A few years ago, my husband and I were spending a weekend at The Peaks of Otter – a modest getaway in the Blue Ridge Mountains of Virginia. Peaks is on a beautiful lake, and we spent the time walking around in the early spring. Our server over the course of a few days commented that she was sad that we would be checking out soon and missing the Easter brunch. I thanked her and replied that Easter is not our holiday, and we had to return to prepare for Passover. She literally has no words as she could not imagine anyone not celebrating the resurrection of her savior. It was not in her world view. It made for an interesting exchange, and once again I silently thanked my parents for demanding I attend Hebrew School, and for the teachers who put up with my incessant questions.
There are diverse kinds of education, and I am a testament to that. Having had undetected learning challenges which were not diagnosed until I was well into college, I strove to keep up with my sisters’ academic successes as well as those of my classmates but fell short time and again. One success was my participation in an alternative school program which taught through experiential learning. That type of education stuck with me, and I learned and retained more in that one year than in any other.

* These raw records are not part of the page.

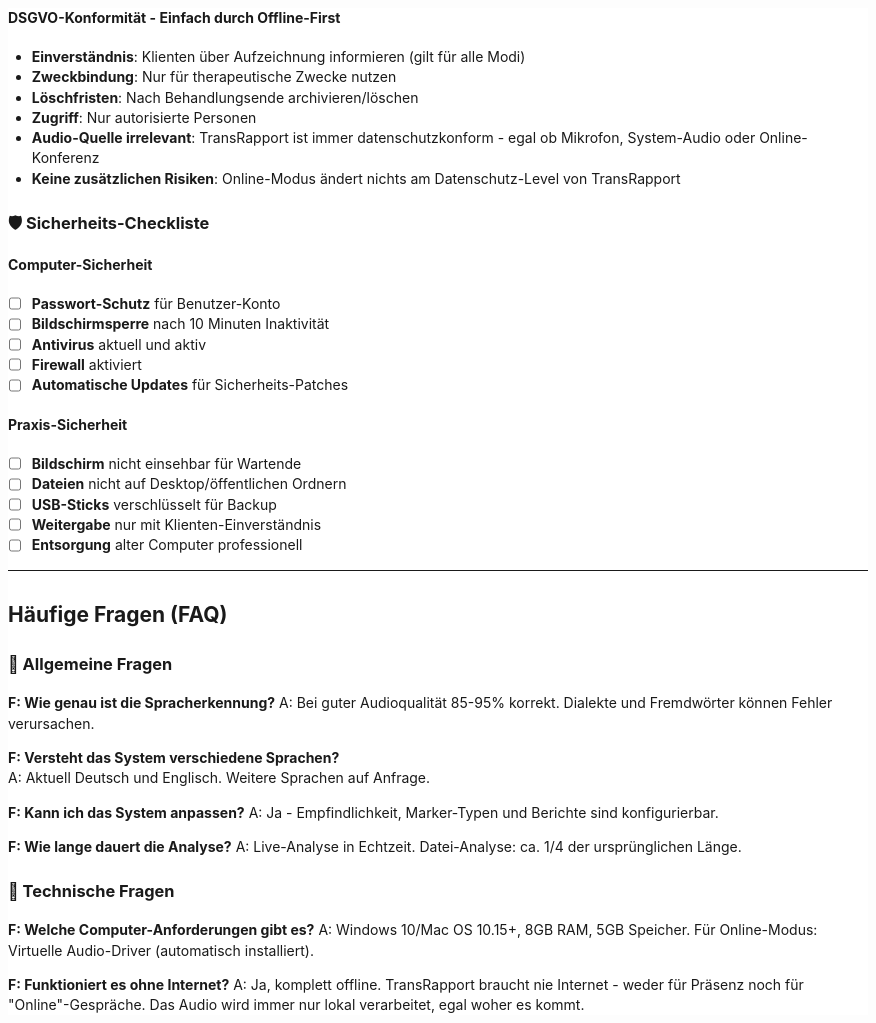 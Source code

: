 #### DSGVO-Konformität - Einfach durch Offline-First
- **Einverständnis**: Klienten über Aufzeichnung informieren (gilt für alle Modi)
- **Zweckbindung**: Nur für therapeutische Zwecke nutzen
- **Löschfristen**: Nach Behandlungsende archivieren/löschen
- **Zugriff**: Nur autorisierte Personen
- **Audio-Quelle irrelevant**: TransRapport ist immer datenschutzkonform - egal ob Mikrofon, System-Audio oder Online-Konferenz
- **Keine zusätzlichen Risiken**: Online-Modus ändert nichts am Datenschutz-Level von TransRapport

### 🛡️ Sicherheits-Checkliste

#### Computer-Sicherheit
- [ ] **Passwort-Schutz** für Benutzer-Konto
- [ ] **Bildschirmsperre** nach 10 Minuten Inaktivität  
- [ ] **Antivirus** aktuell und aktiv
- [ ] **Firewall** aktiviert
- [ ] **Automatische Updates** für Sicherheits-Patches

#### Praxis-Sicherheit
- [ ] **Bildschirm** nicht einsehbar für Wartende
- [ ] **Dateien** nicht auf Desktop/öffentlichen Ordnern
- [ ] **USB-Sticks** verschlüsselt für Backup
- [ ] **Weitergabe** nur mit Klienten-Einverständnis
- [ ] **Entsorgung** alter Computer professionell

---

## Häufige Fragen (FAQ)

### 🤔 Allgemeine Fragen

**F: Wie genau ist die Spracherkennung?**
A: Bei guter Audioqualität 85-95% korrekt. Dialekte und Fremdwörter können Fehler verursachen.

**F: Versteht das System verschiedene Sprachen?**  
A: Aktuell Deutsch und Englisch. Weitere Sprachen auf Anfrage.

**F: Kann ich das System anpassen?**
A: Ja - Empfindlichkeit, Marker-Typen und Berichte sind konfigurierbar.

**F: Wie lange dauert die Analyse?**
A: Live-Analyse in Echtzeit. Datei-Analyse: ca. 1/4 der ursprünglichen Länge.

### 🔧 Technische Fragen  

**F: Welche Computer-Anforderungen gibt es?**
A: Windows 10/Mac OS 10.15+, 8GB RAM, 5GB Speicher. Für Online-Modus: Virtuelle Audio-Driver (automatisch installiert).

**F: Funktioniert es ohne Internet?**
A: Ja, komplett offline. TransRapport braucht nie Internet - weder für Präsenz noch für "Online"-Gespräche. Das Audio wird immer nur lokal verarbeitet, egal woher es kommt.
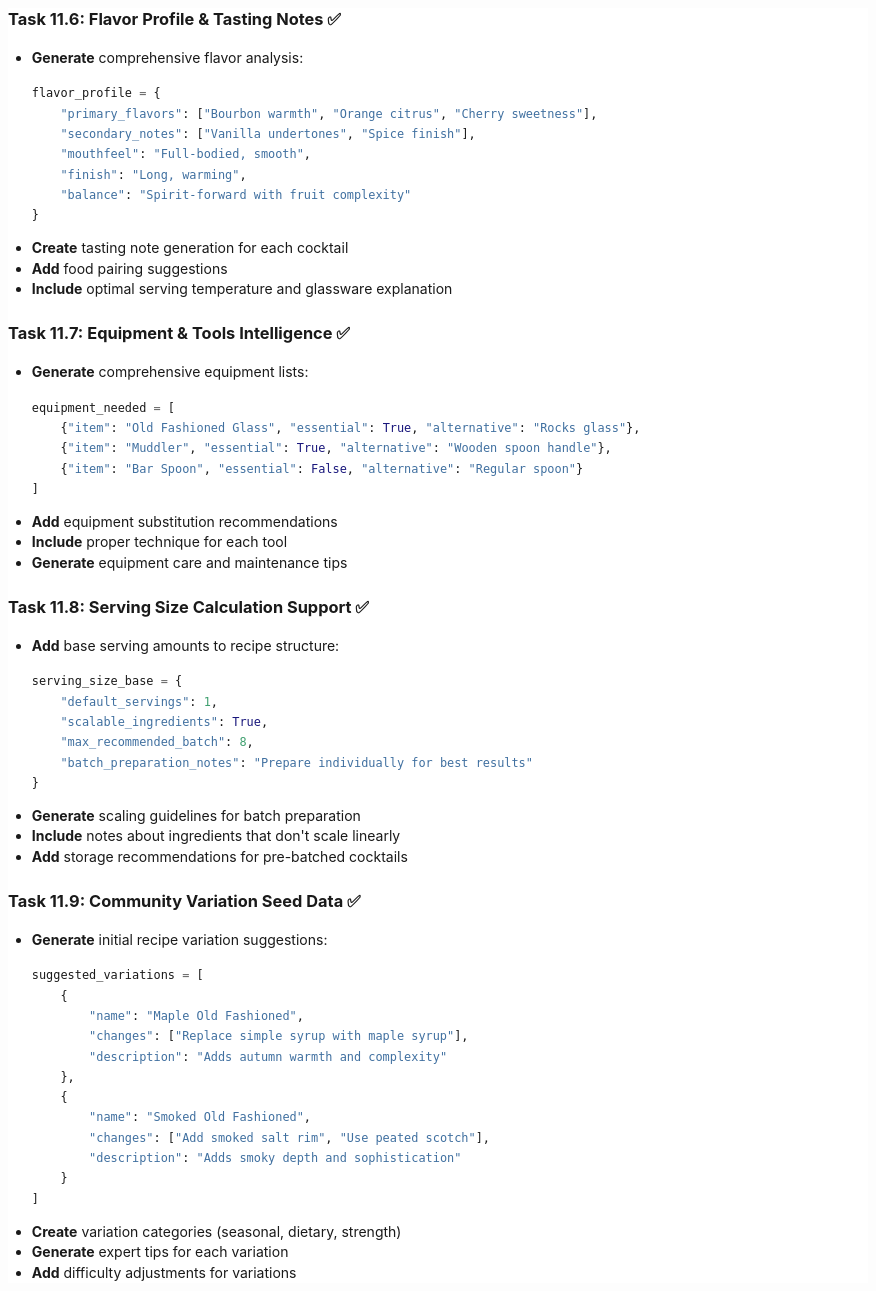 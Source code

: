 ### Task 11.6: Flavor Profile & Tasting Notes ✅
- **Generate** comprehensive flavor analysis:
  ```python
  flavor_profile = {
      "primary_flavors": ["Bourbon warmth", "Orange citrus", "Cherry sweetness"],
      "secondary_notes": ["Vanilla undertones", "Spice finish"],
      "mouthfeel": "Full-bodied, smooth",
      "finish": "Long, warming",
      "balance": "Spirit-forward with fruit complexity"
  }
  ```
- **Create** tasting note generation for each cocktail
- **Add** food pairing suggestions
- **Include** optimal serving temperature and glassware explanation

### Task 11.7: Equipment & Tools Intelligence ✅
- **Generate** comprehensive equipment lists:
  ```python
  equipment_needed = [
      {"item": "Old Fashioned Glass", "essential": True, "alternative": "Rocks glass"},
      {"item": "Muddler", "essential": True, "alternative": "Wooden spoon handle"},
      {"item": "Bar Spoon", "essential": False, "alternative": "Regular spoon"}
  ]
  ```
- **Add** equipment substitution recommendations
- **Include** proper technique for each tool
- **Generate** equipment care and maintenance tips

### Task 11.8: Serving Size Calculation Support ✅
- **Add** base serving amounts to recipe structure:
  ```python
  serving_size_base = {
      "default_servings": 1,
      "scalable_ingredients": True,
      "max_recommended_batch": 8,
      "batch_preparation_notes": "Prepare individually for best results"
  }
  ```
- **Generate** scaling guidelines for batch preparation
- **Include** notes about ingredients that don't scale linearly
- **Add** storage recommendations for pre-batched cocktails

### Task 11.9: Community Variation Seed Data ✅
- **Generate** initial recipe variation suggestions:
  ```python
  suggested_variations = [
      {
          "name": "Maple Old Fashioned",
          "changes": ["Replace simple syrup with maple syrup"],
          "description": "Adds autumn warmth and complexity"
      },
      {
          "name": "Smoked Old Fashioned", 
          "changes": ["Add smoked salt rim", "Use peated scotch"],
          "description": "Adds smoky depth and sophistication"
      }
  ]
  ```
- **Create** variation categories (seasonal, dietary, strength)
- **Generate** expert tips for each variation
- **Add** difficulty adjustments for variations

To learn, children need a safe space, where they can concentrate on learning rather than just surviving.
According to a UNICEF study in 2019, over 50 million children have been uprooted due to war, famine and strife. That study is now three years old, and the numbers only increase.
People, children especially, need a safe space to live as they learn the building blocks of life upon which to build. In 1933, Recha Freier, a German Rebbetzin, saw the need for the children of Europe to leave as Hitler took power and founded Youth Aliyah in Germany. She asked Henrietta Szold, founder of the worldwide organization and premiere hospitals known as Hadassah, the Women’s Zionist Organization of America, to help in Palestine.
Youth Aliyah consists of villages where the needs of children are paramount. It was a safe space for children to grow and remains so to this day. Over the decades, Youth Aliyah has adapted to the needs of the populations taking in refugee children from the Soviet Union, Ethiopia and now Ukraine.
Hadassah’s Youth Aliyah program has opened its doors to many Ukrainian children as of this writing, and many more will come. These children are at risk for their lives, and the Youth Aliyah program will provide a safe place of healing and learning. It won’t be easy, but it never is. In the words of Rabbi Menachem Creditor, “Jewish history has been replete with examples of Jewish displacement and vulnerability, the significant difference in this moment is the State of Israel and the strength of the global Jewish community marshaling all its strength to support human beings.”
Students at Youth Aliyah Villages such as Meir Shfeyah and Neurim receive a full spectrum of help, including shelter, food, counseling. Through various education initiatives including Hebrew lessons, classes on Jewish heritage as well as athletics and art – they are nurtured and gain confidence to become productive members of society.
The Jewish people are people of the Book, but that book has many chapters and is still being written. With the support of Hadassah donors worldwide, that education continues to future generations and is doing just that.